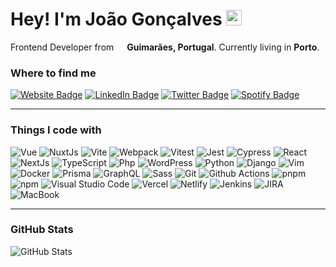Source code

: # Hey! I'm João Gonçalves <img src="https://media.giphy.com/media/hvRJCLFzcasrR4ia7z/giphy.gif" width="25px">

<p>Frontend Developer from <img src="https://img.icons8.com/color/48/000000/portugal-circular.png" width="13"/> <b>Guimarães, Portugal</b>. Currently living in <b>Porto</b>.</p>

### Where to find me

<p><a href="https://joao-goncalves.com"><img src="https://img.shields.io/badge/joao--goncalves.com-4E69C8?style=flat-square&amp;labelColor=4E69C8&amp;logo=Firefox&amp;link=https://joao-goncalves.com" alt="Website Badge"></a> <a href="https://www.linkedin.com/in/jagoncalves/"><img src="https://img.shields.io/badge/-@jagoncalves-0077B5?style=flat-square&amp;labelColor=0077B5&amp;logo=LinkedIn&amp;link=https://www.linkedin.com/in/jagoncalves/" alt="LinkedIn Badge"></a> <a href="https://twitter.com/jagoncalves14"><img src="https://img.shields.io/badge/-@jagoncalves14-1DA1F2?style=flat-square&amp;labelColor=fff&amp;logo=twitter&amp;link=https://twitter.com/jagoncalves14" alt="Twitter Badge"></a> <a href="https://open.spotify.com/user/1183651622?si=146abf5b77f14717"><img src="https://img.shields.io/badge/-@jagoncalves-1ED760?style=flat-square&amp;labelColor=fff&amp;logo=Spotify&amp;link=1183651622?si=146abf5b77f14717" alt="Spotify Badge"></a></p>

<hr>

### Things I code with

<p>
  <img alt="Vue" src="https://img.shields.io/badge/-Vue-35495e?style=flat-square&logo=vue.js&logoColor=4FC08D" />
  <img alt="NuxtJs" src="https://img.shields.io/badge/Nuxt-black?style=flat-square&logo=nuxt.js&logoColor=white" />
  <img alt="Vite" src="https://img.shields.io/badge/-Vite-B73BFE?style=flat-square&logo=vite&logoColor=FFD62E" />
  <img alt="Webpack" src="https://img.shields.io/badge/-Webpack-8DD6F9?style=flat-square&logo=webpack&logoColor=white" /> 
  <img alt="Vitest" src="https://img.shields.io/badge/-Vitest-B73BFE?style=flat-square&logo=vitest&logoColor=FFD62E" />
  <img alt="Jest" src="https://img.shields.io/badge/-jest-%23C21325?style=flat-square&logo=jest&logoColor=white" />
  <img alt="Cypress" src="https://img.shields.io/badge/-cypress-%23E5E5E5?style=flat-square&logo=cypress&logoColor=058a5e" />
  <img alt="React" src="https://img.shields.io/badge/-React-45b8d8?style=flat-square&logo=react&logoColor=white" />
  <img alt="NextJs" src="https://img.shields.io/badge/Next-black?style=flat-square&logo=next.js&logoColor=white" />
  <img alt="TypeScript" src="https://img.shields.io/badge/-TypeScript-007ACC?style=flat-square&logo=typescript&logoColor=white" />
  <img alt="Php" src="https://img.shields.io/badge/php-%23777BB4.svg?style=flat-square&logo=php&logoColor=white" />
  <img alt="WordPress" src="https://img.shields.io/badge/WordPress-%23117AC9.svg?style=flat-square&logo=WordPress&logoColor=white" />
  <img alt="Python" src="https://img.shields.io/badge/python-3670A0?style=flat-square&logo=python&logoColor=ffdd54" />
  <img alt="Django" src="https://img.shields.io/badge/django-%23092E20.svg?style=flat-square&logo=django&logoColor=white" />
  <img alt="Vim" src="https://img.shields.io/badge/VIM-%2311AB00.svg?style=flat-square&logo=vim&logoColor=white" />
  <img alt="Docker" src="https://img.shields.io/badge/-Docker-46a2f1?style=flat-square&logo=docker&logoColor=white" />
  <img alt="Prisma" src="https://img.shields.io/badge/Prisma-3982CE?style=flat-square&logo=Prisma&logoColor=white" />
  <img alt="GraphQL" src="https://img.shields.io/badge/-GraphQL-E10098?style=flat-square&logo=graphql&logoColor=white" />
  <img alt="Sass" src="https://img.shields.io/badge/-Sass-CC6699?style=flat-square&logo=sass&logoColor=white" />
  <img alt="Git" src="https://img.shields.io/badge/-Git-F05032?style=flat-square&logo=git&logoColor=white" />
  <img alt="Github Actions" src="https://img.shields.io/badge/-Github_Actions-2088FF?style=flat-square&logo=github-actions&logoColor=white" />
  <img alt="pnpm" src="https://img.shields.io/badge/-PNPM-FCAC04?style=flat-square&logo=pnpm&logoColor=white" />
  <img alt="npm" src="https://img.shields.io/badge/-NPM-CB3837?style=flat-square&logo=npm&logoColor=white" />
  <img alt="Visual Studio Code" src="https://img.shields.io/badge/Visual%20Studio%20Code-0078d7.svg?style=flat-square&logo=visual-studio-code&logoColor=white" /> 
  <img alt="Vercel" src="https://img.shields.io/badge/vercel-%23000000.svg?style=flat-square&logo=vercel&logoColor=white" />
  <img alt="Netlify" src="https://img.shields.io/badge/Netlify-00C7B7?style=flat-square&logo=netlify&logoColor=white" />
  <img alt="Jenkins" src="https://img.shields.io/badge/Jenkins-D24939?style=flat-square&logo=Jenkins&logoColor=white" />
  <img alt="JIRA" src="https://img.shields.io/badge/Jira-0052CC?style=flat-square&logo=Jira&logoColor=white" />
  <img alt="MacBook" src="https://img.shields.io/badge/Apple%20laptop-333333?style=flat-square&logo=apple&logoColor=white" />
</p>

<!-- Source: https://github.com/alexandresanlim/Badges4-README.md-Profile -->

<hr>

### GitHub Stats

<p><img src="https://github-readme-stats.vercel.app/api?username=jagoncalves14&amp;theme=dracula&amp;show_icons=true" alt="GitHub Stats"></p>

○ ○ ○ ○ ○

-- REQUIREMENT --
Output each record above exactly as it stands, excluding all pictures.

-- FINISHED TASK --
Source code

: # Hey! I'm João Gonçalves <img src="https://media.giphy.com/media/hvRJCLFzcasrR4ia7z/giphy.gif" width="25px">

<p>Frontend Developer from <img src="https://img.icons8.com/color/48/000000/portugal-circular.png" width="13"/> <b>Guimarães, Portugal</b>. Currently living in <b>Porto</b>.</p>

### Where to find me

<p><a href="https://joao-goncalves.com"><img src="https://img.shields.io/badge/joao--goncalves.com-4E69C8?style=flat-square&amp;labelColor=4E69C8&amp;logo=Firefox&amp;link=https://joao-goncalves.com" alt="Website Badge"></a> <a href="https://www.linkedin.com/in/jagoncalves/"><img src="https://img.shields.io/badge/-@jagoncalves-0077B5?style=flat-square&amp;labelColor=0077B5&amp;logo=LinkedIn&amp;link=https://www.linkedin.com/in/jagoncalves/" alt="LinkedIn Badge"></a> <a href="https://twitter.com/jagoncalves14"><img src="https://img.shields.io/badge/-@jagoncalves14-1DA1F2?style=flat-square&amp;labelColor=fff&amp;logo=twitter&amp;link=https://twitter.com/jagoncalves14" alt="Twitter Badge"></a> <a href="https://open.spotify.com/user/1183651622?si=146abf5b77f14717"><img src="https://img.shields.io/badge/-@jagoncalves-1ED760?style=flat-square&amp;labelColor=fff&amp;logo=Spotify&amp;link=1183651622?si=146abf5b77f14717" alt="Spotify Badge"></a></p>

<hr>

### Things I code with

<p>
  <img alt="Vue" src="https://img.shields.io/badge/-Vue-35495e?style=flat-square&logo=vue.js&logoColor=4FC08D" />
  <img alt="NuxtJs" src="https://img.shields.io/badge/Nuxt-black?style=flat-square&logo=nuxt.js&logoColor=white" />
  <img alt="Vite" src="https://img.shields.io/badge/-Vite-B73BFE?style=flat-square&logo=vite&logoColor=FFD62E" />
  <img alt="Webpack" src="https://img.shields.io/badge/-Webpack-8DD6F9?style=flat-square&logo=webpack&logoColor=white" /> 
  <img alt="Vitest" src="https://img.shields.io/badge/-Vitest-B73BFE?style=flat-square&logo=vitest&logoColor=FFD62E" />
  <img alt="Jest" src="https://img.shields.io/badge/-jest-%23C21325?style=flat-square&logo=jest&logoColor=white" />
  <img alt="Cypress" src="https://img.shields.io/badge/-cypress-%23E5E5E5?style=flat-square&logo=cypress&logoColor=058a5e" />
  <img alt="React" src="https://img.shields.io/badge/-React-45b8d8?style=flat-square&logo=react&logoColor=white" />
  <img alt="NextJs" src="https://img.shields.io/badge/Next-black?style=flat-square&logo=next.js&logoColor=white" />
  <img alt="TypeScript" src="https://img.shields.io/badge/-TypeScript-007ACC?style=flat-square&logo=typescript&logoColor=white" />
  <img alt="Php" src="https://img.shields.io/badge/php-%23777BB4.svg?style=flat-square&logo=php&logoColor=white" />
  <img alt="WordPress" src="https://img.shields.io/badge/WordPress-%23117AC9.svg?style=flat-square&logo=WordPress&logoColor=white" />
  <img alt="Python" src="https://img.shields.io/badge/python-3670A0?style=flat-square&logo=python&logoColor=ffdd54" />
  <img alt="Django" src="https://img.shields.io/badge/django-%23092E20.svg?style=flat-square&logo=django&logoColor=white" />
  <img alt="Vim" src="https://img.shields.io/badge/VIM-%2311AB00.svg?style=flat-square&logo=vim&logoColor=white" />
  <img alt="Docker" src="https://img.shields.io/badge/-Docker-46a2f1?style=flat-square&logo=docker&logoColor=white" />
  <img alt="Prisma" src="https://img.shields.io/badge/Prisma-3982CE?style=flat-square&logo=Prisma&logoColor=white" />
  <img alt="GraphQL" src="https://img.shields.io/badge/-GraphQL-E10098?style=flat-square&logo=graphql&logoColor=white" />
  <img alt="Sass" src="https://img.shields.io/badge/-Sass-CC6699?style=flat-square&logo=sass&logoColor=white" />
  <img alt="Git" src="https://img.shields.io/badge/-Git-F05032?style=flat-square&logo=git&logoColor=white" />
  <img alt="Github Actions" src="https://img.shields.io/badge/-Github_Actions-2088FF?style=flat-square&logo=github-actions&logoColor=white" />
  <img alt="pnpm" src="https://img.shields.io/badge/-PNPM-FCAC04?style=flat-square&logo=pnpm&logoColor=white" />
  <img alt="npm" src="https://img.shields.io/badge/-NPM-CB3837?style=flat-square&logo=npm&logoColor=white" />
  <img alt="Visual Studio Code" src="https://img.shields.io/badge/Visual%20Studio%20Code-0078d7.svg?style=flat-square&logo=visual-studio-code&logoColor=white" /> 
  <img alt="Vercel" src="https://img.shields.io/badge/vercel-%23000000.svg?style=flat-square&logo=vercel&logoColor=white" />
  <img alt="Netlify" src="https://img.shields.io/badge/Netlify-00C7B7?style=flat-square&logo=netlify&logoColor=white" />
  <img alt="Jenkins" src="https://img.shields.io/badge/Jenkins-D24939?style=flat-square&logo=Jenkins&logoColor=white" />
  <img alt="JIRA" src="https://img.shields.io/badge/Jira-0052CC?style=flat-square&logo=Jira&logoColor=white" />
  <img alt="MacBook" src="https://img.shields.io/badge/Apple%20laptop-333333?style=flat-square&logo=apple&logoColor=white" />
</p>

<!-- Source: https://github.com/alexandresanlim/Badges4-README.md-Profile -->

<hr>

### GitHub Stats

<p><img src="https://github-readme-stats.vercel.app/api?username=jagoncalves14&amp;theme=dracula&amp;show_icons=true" alt="GitHub Stats"></p>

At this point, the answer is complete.